I am using the caffe version of GRE.

@flx42
Copy link
Member

flx42 commented Dec 21, 2017

The issue you mentioned had varying confidence results for the same image. Is this the case?

@rperdon
Copy link
Author

rperdon commented Dec 21, 2017

It was actually the 2nd post of that thread that piqued my interest regarding a difference in confidence results.

@flx42
Copy link
Member

flx42 commented Dec 21, 2017

Ah yes. It might be the preprocessing that's the culprit. Unfortunately the current code is not very generic to this regard.

@rperdon
Copy link
Author

rperdon commented Dec 21, 2017

I'm hoping we can identify the cause of the divergence as the GRE would work perfectly for what I need it to do.

@flx42
Copy link
Member

flx42 commented Dec 21, 2017

Unfortunately, it's challenging to debug since I don't have access to your model. Do you know what DIGITS is using in the pre-processing steps? Crops? resizes? Augmentation?

@rperdon
Copy link
Author

rperdon commented Dec 21, 2017

For the Model portion; Subtract Mean, no crop option. On the Database, the default it had was squash image size 256x256, color image encoding png.
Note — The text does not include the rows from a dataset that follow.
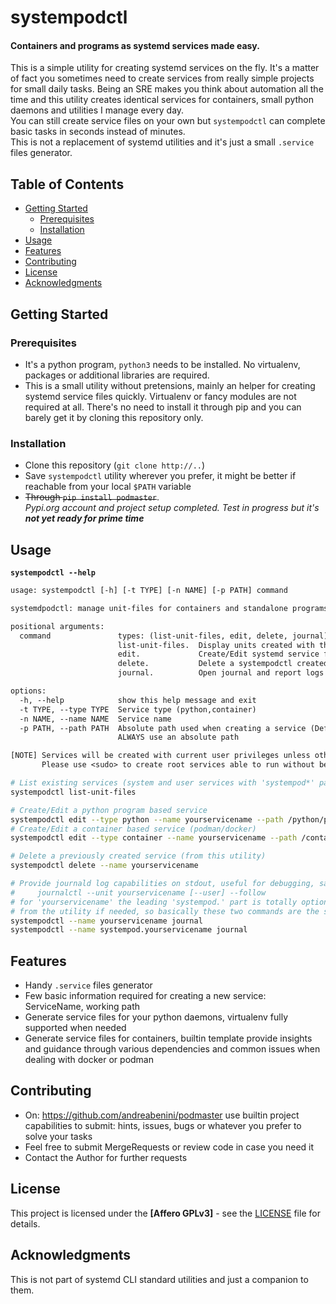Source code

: # systempodctl

#### Containers and programs as systemd services made easy.
This is a simple utility for creating systemd services on the fly.
It's a matter of fact you sometimes need to create services from really simple projects
for small daily tasks. Being an SRE makes you think about automation all the time and
this utility creates identical services for containers, small python daemons and utilities
I manage every day.  
You can still create service files on your own but `systempodctl` can complete basic tasks
in seconds instead of minutes.  
This is not a replacement of systemd utilities and it's just a small `.service` files generator.

## Table of Contents
- [Getting Started](#getting-started)
  - [Prerequisites](#prerequisites)
  - [Installation](#installation)
- [Usage](#usage)
- [Features](#features)
- [Contributing](#contributing)
- [License](#license)
- [Acknowledgments](#acknowledgments)

## Getting Started

### Prerequisites
- It's a python program, `python3` needs to be installed. No virtualenv, packages or additional
libraries are required.
- This is a small utility without pretensions, mainly an helper for creating systemd
service files quickly. Virtualenv or fancy modules are not required at all.
There's no need to install it through pip and you can barely get it by cloning this repository only.

### Installation
- Clone this repository (`git clone http://..`)
- Save `systempodctl` utility wherever you prefer, it might be better if reachable from your
local `$PATH` variable
- ~~Through `pip install podmaster`~~.  
_Pypi.org account and project setup completed. Test in progress but it's **not yet ready for prime time**_



## Usage
**`systempodctl --help`**
```txt
usage: systempodctl [-h] [-t TYPE] [-n NAME] [-p PATH] command

systemdpodctl: manage unit-files for containers and standalone programs

positional arguments:
  command               types: (list-unit-files, edit, delete, journal)
                        list-unit-files.  Display units created with this utility
                        edit.             Create/Edit systemd service for python|container
                        delete.           Delete a systempodctl created service
                        journal.          Open journal and report logs in follow mode for --name

options:
  -h, --help            show this help message and exit
  -t TYPE, --type TYPE  Service type (python,container)
  -n NAME, --name NAME  Service name
  -p PATH, --path PATH  Absolute path used when creating a service (Default:./)
                        ALWAYS use an absolute path

[NOTE] Services will be created with current user privileges unless otherwise specified.
       Please use <sudo> to create root services able to run without being logged in.
```
```sh
# List existing services (system and user services with 'systempod*' pattern)
systempodctl list-unit-files

# Create/Edit a python program based service
systempodctl edit --type python --name yourservicename --path /python/program/full/path
# Create/Edit a container based service (podman/docker)
systempodctl edit --type container --name yourservicename --path /container/full/path/dir

# Delete a previously created service (from this utility)
systempodctl delete --name yourservicename

# Provide journald log capabilities on stdout, useful for debugging, same as:
#     journalctl --unit yourservicename [--user] --follow
# for 'yourservicename' the leading 'systempod.' part is totally optional and autodetected
# from the utility if needed, so basically these two commands are the same:
systempodctl --name yourservicename journal
systempodctl --name systempod.yourservicename journal
```

## Features
- Handy `.service` files generator
- Few basic information required for creating a new service: ServiceName, working path
- Generate service files for your python daemons, virtualenv fully supported when needed
- Generate service files for containers, builtin template provide insights and guidance
through various dependencies and common issues when dealing with docker or podman

## Contributing
- On: https://github.com/andreabenini/podmaster use builtin project capabilities to
submit: hints, issues, bugs or whatever you prefer to solve your tasks
- Feel free to submit MergeRequests or review code in case you need it
- Contact the Author for further requests

## License
This project is licensed under the **[Affero GPLv3]** - see the [LICENSE](LICENSE) file for details.

## Acknowledgments
This is not part of systemd CLI standard utilities and just a companion to them.
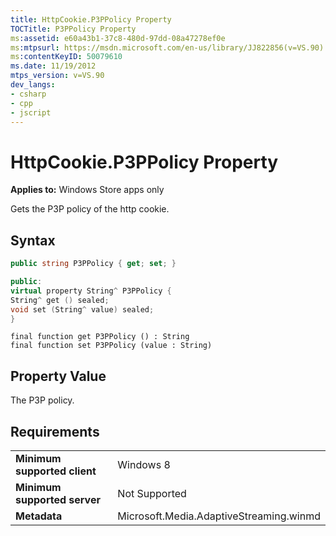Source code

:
 ```yaml
---
title: HttpCookie.P3PPolicy Property
TOCTitle: P3PPolicy Property
ms:assetid: e60a43b1-37c8-480d-97dd-08a47278ef0e
ms:mtpsurl: https://msdn.microsoft.com/en-us/library/JJ822856(v=VS.90)
ms:contentKeyID: 50079610
ms.date: 11/19/2012
mtps_version: v=VS.90
dev_langs:
- csharp
- cpp
- jscript
---
```


# HttpCookie.P3PPolicy Property

**Applies to:** Windows Store apps only

Gets the P3P policy of the http cookie.

## Syntax

```csharp
public string P3PPolicy { get; set; }
```

```cpp
public:
virtual property String^ P3PPolicy {
String^ get () sealed;
void set (String^ value) sealed;
}
```

```jscript
final function get P3PPolicy () : String
final function set P3PPolicy (value : String)
```

## Property Value

The P3P policy.

## Requirements

|||
|--- |--- |
|**Minimum supported client**|Windows 8|
|**Minimum supported server**|Not Supported|
|**Metadata**|Microsoft.Media.AdaptiveStreaming.winmd|


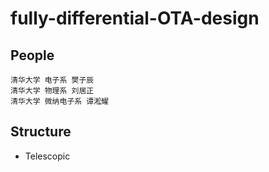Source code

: # fully-differential-OTA-design

## People
```shell
清华大学 电子系 樊子辰
清华大学 物理系 刘居正
清华大学 微纳电子系 谭淞耀
```
## Structure
* Telescopic


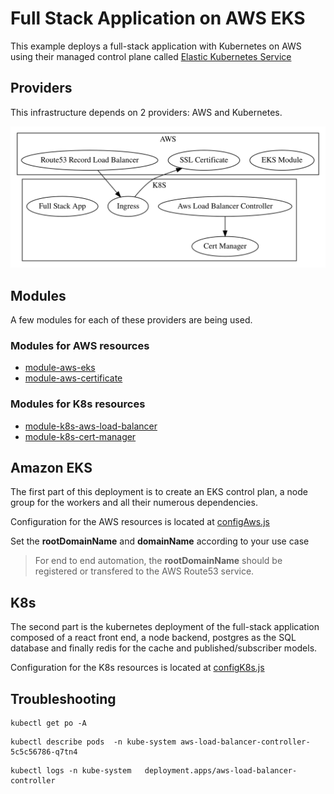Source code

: # Full Stack Application on AWS EKS

This example deploys a full-stack application with Kubernetes on AWS using their managed control plane called [Elastic Kubernetes Service](https://aws.amazon.com/eks/)

## Providers

This infrastructure depends on 2 providers: AWS and Kubernetes.

![Modules](modules.svg)

## Modules

A few modules for each of these providers are being used.

### Modules for AWS resources

- [module-aws-eks](../../../../packages/modules/aws/eks/README)
- [module-aws-certificate](../../../../packages/modules/aws/certificate/README)

### Modules for K8s resources

- [module-k8s-aws-load-balancer](../../../../packages/modules/k8s/aws-load-balancer/README)
- [module-k8s-cert-manager](../../../../packages/modules/k8s/certificate/README)

## Amazon EKS

The first part of this deployment is to create an EKS control plan, a node group for the workers and all their numerous dependencies.

Configuration for the AWS resources is located at [configAws.js](./configAws.js)

Set the **rootDomainName** and **domainName** according to your use case

> For end to end automation, the **rootDomainName** should be registered or transfered to the AWS Route53 service.

## K8s

The second part is the kubernetes deployment of the full-stack application composed of a react front end, a node backend, postgres as the SQL database and finally redis for the cache and published/subscriber models.

Configuration for the K8s resources is located at [configK8s.js](./configK8s.js)

## Troubleshooting

```
kubectl get po -A
```

```
kubectl describe pods  -n kube-system aws-load-balancer-controller-5c5c56786-q7tn4
```

```
kubectl logs -n kube-system   deployment.apps/aws-load-balancer-controller
```
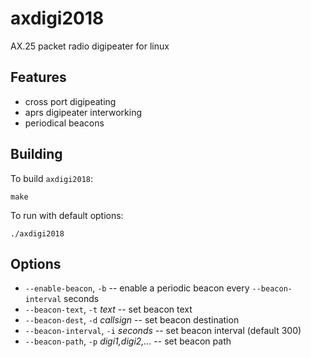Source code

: # axdigi2018

AX.25 packet radio digipeater for linux

## Features

- cross port digipeating
- aprs digipeater interworking
- periodical beacons

## Building

To build `axdigi2018`:

```
make
```

To run with default options:

```
./axdigi2018
```

## Options

- `--enable-beacon`, `-b` -- enable a periodic beacon every `--beacon-interval` seconds
- `--beacon-text`, `-t` *text* -- set beacon text
- `--beacon-dest`, `-d` *callsign* -- set beacon destination
- `--beacon-interval`, `-i` *seconds* -- set beacon interval (default 300)
- `--beacon-path`, `-p` *digi1,digi2,...* -- set beacon path

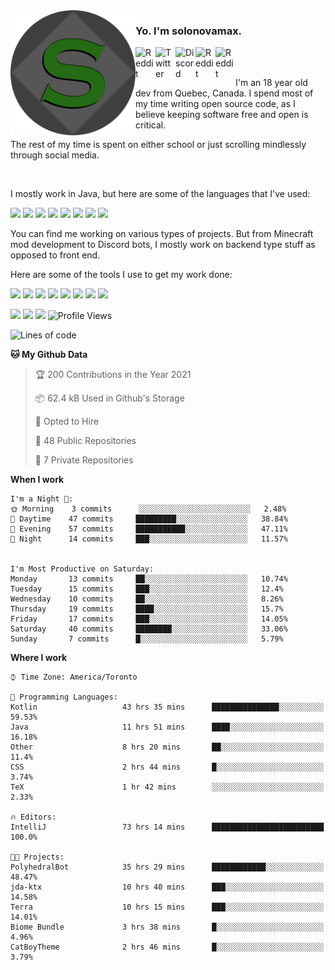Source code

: <!-- dummy -->

<img align="left" alt="Avatar" width="200px" src="https://raw.githubusercontent.com/solonovamax/solonovamax/main/solonovamax-circle.png" />

### Yo. I'm solonovamax.

<a href="https://gitlab.com/solonovamax">
    <img align="left" alt="Reddit" width="32px" src="https://img.icons8.com/color/2x/gitlab.png">
</a>

<a href="https://twitter.com/solonovamax">
    <img align="left" alt="Twitter" width="32px" src="https://img.icons8.com/color/2x/twitter.png">
</a>

<a href="https://discord.gg/YFSQ4cF">
    <img align="left" alt="Discord" width="32px" src="https://img.icons8.com/color/2x/discord-logo.png">
</a>

<!-- <a href="https://twitch.tv/solonovamax">
    <img align="left" alt="Twitch" width="32px" src="https://img.icons8.com/color/2x/twitch.png">
</a> -->

<a href="https://reddit.com/u/solonovamax">
    <img align="left" alt="Reddit" width="32px" src="https://img.icons8.com/color/2x/reddit.png">
</a>

<a href="https://www.youtube.com/channel/UCTxCeyGu41WfEBT8mXpjHMA">
    <img align="left" alt="Reddit" width="32px" src="https://img.icons8.com/color/2x/youtube.png">
</a>

<!-- <a href="https://open.spotify.com/user/solonovamax">
    <img align="left" alt="Spotify" width="32px" src="https://img.icons8.com/color/2x/spotify.png">
</a> -->

<br />
<br />

I'm an 18 year old dev from Quebec, Canada.
I spend most of my time writing open source code, as I believe keeping software free and open is critical.

The rest of my time is spent on either school or just scrolling mindlessly through social media.

<br/>

I mostly work in Java, but here are some of the languages that I've used:

<code><img height="20" src="https://img.icons8.com/color/1x/java-coffee-cup-logo.png"></code>
<code><img height="20" src="https://img.icons8.com/color/1x/kotlin.png"></code>
<code><img height="20" src="https://img.icons8.com/color/1x/javascript.png"></code>
<code><img height="20" src="https://img.icons8.com/color/1x/nodejs.png"></code>
<code><img height="20" src="https://img.icons8.com/color/1x/python.png"></code>
<code><img height="20" src="https://img.icons8.com/color/1x/html-5.png"></code>
<code><img height="20" src="https://img.icons8.com/color/1x/css3.png"></code>
<code><img height="20" src="https://img.icons8.com/color/1x/graphql.png"></code>

You can find me working on various types of projects.
But from Minecraft mod development to Discord bots, I mostly work on backend type stuff as opposed to front end.

Here are some of the tools I use to get my work done:

<code><img height="20" src="https://img.icons8.com/material/1x/intellij-idea.png"></code>
<code><img height="20" src="https://img.icons8.com/color/1x/git.png"></code>
<code><img height="20" src="https://img.icons8.com/color/1x/docker.png"></code>
<code><img height="20" src="https://img.icons8.com/color/1x/linux.png"></code>
<code><img height="20" src="https://img.icons8.com/color/1x/mongodb.png"></code>
<code><img height="20" src="https://img.icons8.com/metro/1x/mysql.png"></code>
<code><img height="20" src="https://img.icons8.com/fluent/1x/console.png"></code>
<code><img height="20" src="https://img.icons8.com/color/1x/open-source.png"></code>

![](https://img.shields.io/badge/OS-Linux-informational?style=flat&logo=Arch%20Linux&logoColor=white&color=007ec6)
![](https://img.shields.io/badge/Editor-IntelliJ%20Idea-informational?style=flat&logo=IntelliJ%20Idea&logoColor=white&color=007ec6)
![](https://img.shields.io/badge/Main%20Language-Java-informational?style=flat&logo=Java&logoColor=white&color=007ec6)
![Profile Views](https://komarev.com/ghpvc/?username=solonovamax&color=blue&style=flat)








<!--START_SECTION:waka-->
![Lines of code](https://img.shields.io/badge/From%20Hello%20World%20I%27ve%20Written-31180%20lines%20of%20code-blue)

**🐱 My Github Data** 

> 🏆 200 Contributions in the Year 2021
 > 
> 📦 62.4 kB Used in Github's Storage 
 > 
> 💼 Opted to Hire
 > 
> 📜 48 Public Repositories 
 > 
> 🔑 7 Private Repositories  
 > 
**When I work** 

```text
I'm a Night 🦉: 
🌞 Morning    3 commits      ░░░░░░░░░░░░░░░░░░░░░░░░░   2.48% 
🌆 Daytime    47 commits     █████████░░░░░░░░░░░░░░░░   38.84% 
🌃 Evening    57 commits     ███████████░░░░░░░░░░░░░░   47.11% 
🌙 Night      14 commits     ███░░░░░░░░░░░░░░░░░░░░░░   11.57%


I'm Most Productive on Saturday: 
Monday       13 commits     ██░░░░░░░░░░░░░░░░░░░░░░░   10.74% 
Tuesday      15 commits     ███░░░░░░░░░░░░░░░░░░░░░░   12.4% 
Wednesday    10 commits     ██░░░░░░░░░░░░░░░░░░░░░░░   8.26% 
Thursday     19 commits     ████░░░░░░░░░░░░░░░░░░░░░   15.7% 
Friday       17 commits     ███░░░░░░░░░░░░░░░░░░░░░░   14.05% 
Saturday     40 commits     ████████░░░░░░░░░░░░░░░░░   33.06% 
Sunday       7 commits      █░░░░░░░░░░░░░░░░░░░░░░░░   5.79%

```


**Where I work** 

```text
⌚︎ Time Zone: America/Toronto

💬 Programming Languages: 
Kotlin                   43 hrs 35 mins      ███████████████░░░░░░░░░░   59.53% 
Java                     11 hrs 51 mins      ████░░░░░░░░░░░░░░░░░░░░░   16.18% 
Other                    8 hrs 20 mins       ██░░░░░░░░░░░░░░░░░░░░░░░   11.4% 
CSS                      2 hrs 44 mins       █░░░░░░░░░░░░░░░░░░░░░░░░   3.74% 
TeX                      1 hr 42 mins        ░░░░░░░░░░░░░░░░░░░░░░░░░   2.33%

🔥 Editors: 
IntelliJ                 73 hrs 14 mins      █████████████████████████   100.0%

🐱‍💻 Projects: 
PolyhedralBot            35 hrs 29 mins      ████████████░░░░░░░░░░░░░   48.47% 
jda-ktx                  10 hrs 40 mins      ███░░░░░░░░░░░░░░░░░░░░░░   14.58% 
Terra                    10 hrs 15 mins      ███░░░░░░░░░░░░░░░░░░░░░░   14.01% 
Biome Bundle             3 hrs 38 mins       █░░░░░░░░░░░░░░░░░░░░░░░░   4.96% 
CatBoyTheme              2 hrs 46 mins       █░░░░░░░░░░░░░░░░░░░░░░░░   3.79%

```


<!--END_SECTION:waka-->

<!--
**solonovamax/solonovamax** is a ✨ _special_ ✨ repository because its `README.md` (this file) appears on your GitHub profile.

Here are some ideas to get you started:

- 🔭 I’m currently working on ...
- 🌱 I’m currently learning ...
- 👯 I’m looking to collaborate on ...
- 🤔 I’m looking for help with ...
- 💬 Ask me about ...
- 📫 How to reach me: ...
- 😄 Pronouns: ...
- ⚡ Fun fact: ...
-->
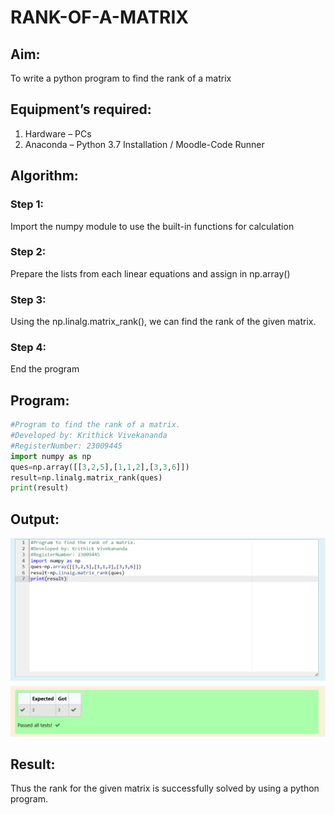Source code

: # RANK-OF-A-MATRIX
## Aim:
To write a python program to find the rank of a matrix
## Equipment’s required:
1. 	Hardware – PCs
2. 	Anaconda – Python 3.7 Installation / Moodle-Code Runner
## Algorithm:
### Step 1:  
Import the numpy module to use the built-in     functions for calculation 
### Step 2:
 Prepare the lists from each linear equations and assign in np.array()
### Step 3: 
 Using the np.linalg.matrix_rank(), we can find the rank of the given matrix.
### Step 4: 
End the program
## Program:
``` python
#Program to find the rank of a matrix.
#Developed by: Krithick Vivekananda
#RegisterNumber: 23009445
import numpy as np
ques=np.array([[3,2,5],[1,1,2],[3,3,6]])
result=np.linalg.matrix_rank(ques)
print(result)
```
## Output:
![OUTPUT](rank.png)
## Result:
Thus the rank for the given matrix is successfully solved by  using a python program.

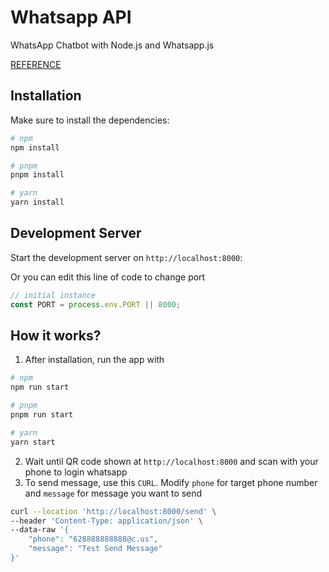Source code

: # Whatsapp API

WhatsApp Chatbot with Node.js and Whatsapp.js

[REFERENCE](https://apriliantocecep.medium.com/tutorial-membuat-whatsapp-api-dengan-nodejs-tanpa-scraping-6faacd26f3b0)


## Installation
Make sure to install the dependencies:

```bash
# npm
npm install

# pnpm
pnpm install

# yarn
yarn install
```

## Development Server

Start the development server on `http://localhost:8000`:

Or you can edit this line of code to change port

```js
// initial instance
const PORT = process.env.PORT || 8000;
```
## How it works?

1. After installation, run the app with

```bash
# npm
npm run start

# pnpm
pnpm run start

# yarn
yarn start
```

2. Wait until QR code shown at `http://localhost:8000` and scan with your phone to login whatsapp
3. To send message, use this `CURL`. Modify `phone` for target phone number and `message` for message you want to send


```bash
curl --location 'http://localhost:8000/send' \
--header 'Content-Type: application/json' \
--data-raw '{
    "phone": "628888888888@c.us",
    "message": "Test Send Message"
}'
```
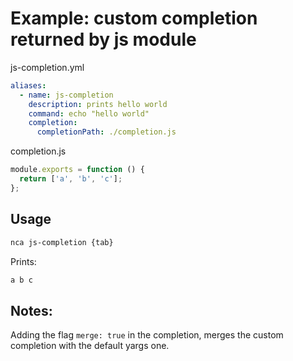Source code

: # Example: custom completion returned by js module

js-completion.yml
```yml
aliases:
  - name: js-completion
    description: prints hello world
    command: echo "hello world"
    completion:
      completionPath: ./completion.js
```

completion.js
```js
module.exports = function () {
  return ['a', 'b', 'c'];
};
```


## Usage

```bash
nca js-completion {tab}
```

Prints:
```bash
a b c
```

## Notes:

Adding the flag `merge: true` in the completion, merges the custom completion with the default yargs one.
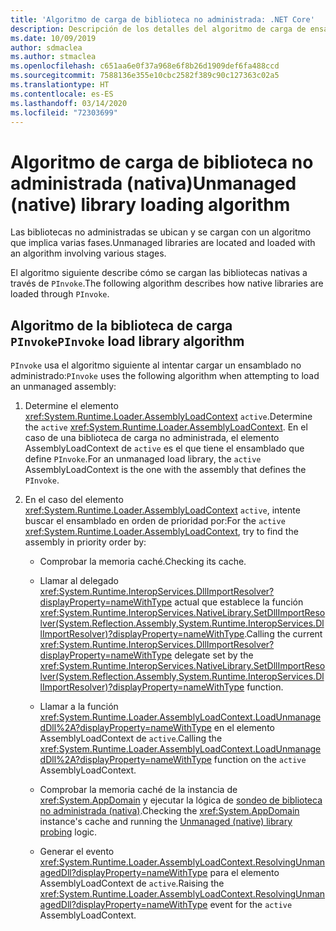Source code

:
 ```yaml
---
title: 'Algoritmo de carga de biblioteca no administrada: .NET Core'
description: Descripción de los detalles del algoritmo de carga de ensamblado no administrado en .NET Core
ms.date: 10/09/2019
author: sdmaclea
ms.author: stmaclea
ms.openlocfilehash: c651aa6e0f37a968e6f8b26d1909def6fa488ccd
ms.sourcegitcommit: 7588136e355e10cbc2582f389c90c127363c02a5
ms.translationtype: HT
ms.contentlocale: es-ES
ms.lasthandoff: 03/14/2020
ms.locfileid: "72303699"
---
```

# <a name="unmanaged-native-library-loading-algorithm"></a><span data-ttu-id="b94be-103">Algoritmo de carga de biblioteca no administrada (nativa)</span><span class="sxs-lookup"><span data-stu-id="b94be-103">Unmanaged (native) library loading algorithm</span></span>

<span data-ttu-id="b94be-104">Las bibliotecas no administradas se ubican y se cargan con un algoritmo que implica varias fases.</span><span class="sxs-lookup"><span data-stu-id="b94be-104">Unmanaged libraries are located and loaded with an algorithm involving various stages.</span></span>

<span data-ttu-id="b94be-105">El algoritmo siguiente describe cómo se cargan las bibliotecas nativas a través de `PInvoke`.</span><span class="sxs-lookup"><span data-stu-id="b94be-105">The following algorithm describes how native libraries are loaded through `PInvoke`.</span></span>

## <a name="pinvoke-load-library-algorithm"></a><span data-ttu-id="b94be-106">Algoritmo de la biblioteca de carga `PInvoke`</span><span class="sxs-lookup"><span data-stu-id="b94be-106">`PInvoke` load library algorithm</span></span>

<span data-ttu-id="b94be-107">`PInvoke` usa el algoritmo siguiente al intentar cargar un ensamblado no administrado:</span><span class="sxs-lookup"><span data-stu-id="b94be-107">`PInvoke` uses the following algorithm when attempting to load an unmanaged assembly:</span></span>

1. <span data-ttu-id="b94be-108">Determine el elemento <xref:System.Runtime.Loader.AssemblyLoadContext> `active`.</span><span class="sxs-lookup"><span data-stu-id="b94be-108">Determine the `active` <xref:System.Runtime.Loader.AssemblyLoadContext>.</span></span> <span data-ttu-id="b94be-109">En el caso de una biblioteca de carga no administrada, el elemento AssemblyLoadContext de `active` es el que tiene el ensamblado que define `PInvoke`.</span><span class="sxs-lookup"><span data-stu-id="b94be-109">For an unmanaged load library, the `active` AssemblyLoadContext is the one with the assembly that defines the `PInvoke`.</span></span>

2. <span data-ttu-id="b94be-110">En el caso del elemento <xref:System.Runtime.Loader.AssemblyLoadContext> `active`, intente buscar el ensamblado en orden de prioridad por:</span><span class="sxs-lookup"><span data-stu-id="b94be-110">For the `active` <xref:System.Runtime.Loader.AssemblyLoadContext>, try to find the assembly in priority order by:</span></span>
    * <span data-ttu-id="b94be-111">Comprobar la memoria caché.</span><span class="sxs-lookup"><span data-stu-id="b94be-111">Checking its cache.</span></span>

    * <span data-ttu-id="b94be-112">Llamar al delegado <xref:System.Runtime.InteropServices.DllImportResolver?displayProperty=nameWithType> actual que establece la función <xref:System.Runtime.InteropServices.NativeLibrary.SetDllImportResolver(System.Reflection.Assembly,System.Runtime.InteropServices.DllImportResolver)?displayProperty=nameWithType>.</span><span class="sxs-lookup"><span data-stu-id="b94be-112">Calling the current <xref:System.Runtime.InteropServices.DllImportResolver?displayProperty=nameWithType> delegate set by the <xref:System.Runtime.InteropServices.NativeLibrary.SetDllImportResolver(System.Reflection.Assembly,System.Runtime.InteropServices.DllImportResolver)?displayProperty=nameWithType> function.</span></span>

    * <span data-ttu-id="b94be-113">Llamar a la función <xref:System.Runtime.Loader.AssemblyLoadContext.LoadUnmanagedDll%2A?displayProperty=nameWithType> en el elemento AssemblyLoadContext de `active`.</span><span class="sxs-lookup"><span data-stu-id="b94be-113">Calling the <xref:System.Runtime.Loader.AssemblyLoadContext.LoadUnmanagedDll%2A?displayProperty=nameWithType> function on the `active` AssemblyLoadContext.</span></span>

    * <span data-ttu-id="b94be-114">Comprobar la memoria caché de la instancia de <xref:System.AppDomain> y ejecutar la lógica de [sondeo de biblioteca no administrada (nativa)](default-probing.md#unmanaged-native-library-probing).</span><span class="sxs-lookup"><span data-stu-id="b94be-114">Checking the <xref:System.AppDomain> instance's cache and running the [Unmanaged (native) library probing](default-probing.md#unmanaged-native-library-probing) logic.</span></span>

    * <span data-ttu-id="b94be-115">Generar el evento <xref:System.Runtime.Loader.AssemblyLoadContext.ResolvingUnmanagedDll?displayProperty=nameWithType> para el elemento AssemblyLoadContext de `active`.</span><span class="sxs-lookup"><span data-stu-id="b94be-115">Raising the <xref:System.Runtime.Loader.AssemblyLoadContext.ResolvingUnmanagedDll?displayProperty=nameWithType> event for the `active` AssemblyLoadContext.</span></span>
On the deploy.prototxt, the dimensions are as above for the exported model. Let me know if you require more details.

I just finished running a comparison of the false positives of GRE vs Digits REST for the same model;
Sample set of random non-trained images: 6323

Digits REST False positive: 101 GRE False positive: 366

If I can get the GRE to match up to how the Digits REST API outputs it would greatly improve our classification times on our material. Due to limitations of our current image carving tool and the Digits REST api, large volumes of calls overwhelms the REST API. The GRE solves this problem for us.

@rperdon
Copy link
Author

rperdon commented Dec 28, 2017

Any thoughts on this? I'm hoping Griffin and I can work out a solution with you.

@flx42
Copy link
Member

flx42 commented Dec 28, 2017

If you pre-resize the images to the right size (227x227?) before sending them to GRE, does it change anything?

@rperdon
Copy link
Author

rperdon commented Dec 28, 2017

Just toss them into photoshop, do a bilinear resize to 227x227 for all the images prior to GRE? In the classification code you have, do you use opencv for that part? I wonder if I can do it there before its classified.

@flx42
Copy link
Member

flx42 commented Dec 28, 2017

Yes I use OpenCV for that.
For now I'm just trying to find out if it's the resize that's the culprit. So take this 227x227 image and send it to both GRE and DIGITS.

@rperdon
Copy link
Author

rperdon commented Dec 28, 2017

I can test it out.

@rperdon
Copy link
Author

rperdon commented Dec 28, 2017

Image blilinear resize to 227x227

Digits classify.py:
0: 21.5443
1: 78.4557%

GRE:
0: 0.5819
1: 0.4181

Digits unaltered image:
0: 21.8740
1: 78.1260

GRE unaltered image:
0: 0.553
1: 0.447

I find it interesting that a pre-resize of the image alters the values in Digits as well.

@rperdon
Copy link
Author

rperdon commented Dec 28, 2017

I will try a different approach; I'm thinking since I've worked a lot with the classify.py file from digits, I can try to modify that to see if I can reproduce the same value that the GRE produces.

@flx42
Copy link
Member

flx42 commented Dec 28, 2017

Ok. And it should be pretty straightforward to compare the pre-processing steps from DIGITS and gpu-rest-engine. It's just a few lines of Python/C++ code.
I think the resize is the only piece that might differ (since you can have multiple interpolation algorithms). The other steps should produce the same results, but since we still have a divergence, it's probably that it's not the same operations that are used.

@rperdon
Copy link
Author

rperdon commented Dec 28, 2017

Griffin has mentioned something about mapping values or weights being done differently with regards to DeepDetect. I'm wondering if something similar is happening here. I'll have to check back with him on this idea of what was happening.

@laceyg
Copy link

laceyg commented Dec 28, 2017

Originally I thought there may an issue with something like dimension ordering (e.g. NKHW) but it seems unlikely that this is the culprit here. I agree with @flx42 that something like resizing may be the problem - something like a different interpolation being used.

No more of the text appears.